── EXTRACTED RECORDS ──

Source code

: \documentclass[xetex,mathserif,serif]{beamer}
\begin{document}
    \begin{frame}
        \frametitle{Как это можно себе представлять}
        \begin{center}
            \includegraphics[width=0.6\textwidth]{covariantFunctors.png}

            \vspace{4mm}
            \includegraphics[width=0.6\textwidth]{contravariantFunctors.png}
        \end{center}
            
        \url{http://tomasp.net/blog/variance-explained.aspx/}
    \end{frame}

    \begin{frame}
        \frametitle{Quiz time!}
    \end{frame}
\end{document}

───

▸ WHAT YOU HAVE TO DO: Give the data again, exactly.

▸ WORKED SOLUTION:
Source code

: \documentclass[xetex,mathserif,serif]{beamer}
\begin{document}
    \begin{frame}
        \frametitle{Как это можно себе представлять}
        \begin{center}
            \includegraphics[width=0.6\textwidth]{covariantFunctors.png}

            \vspace{4mm}
            \includegraphics[width=0.6\textwidth]{contravariantFunctors.png}
        \end{center}
            
        \url{http://tomasp.net/blog/variance-explained.aspx/}
    \end{frame}

    \begin{frame}
        \frametitle{Quiz time!}
    \end{frame}
\end{document}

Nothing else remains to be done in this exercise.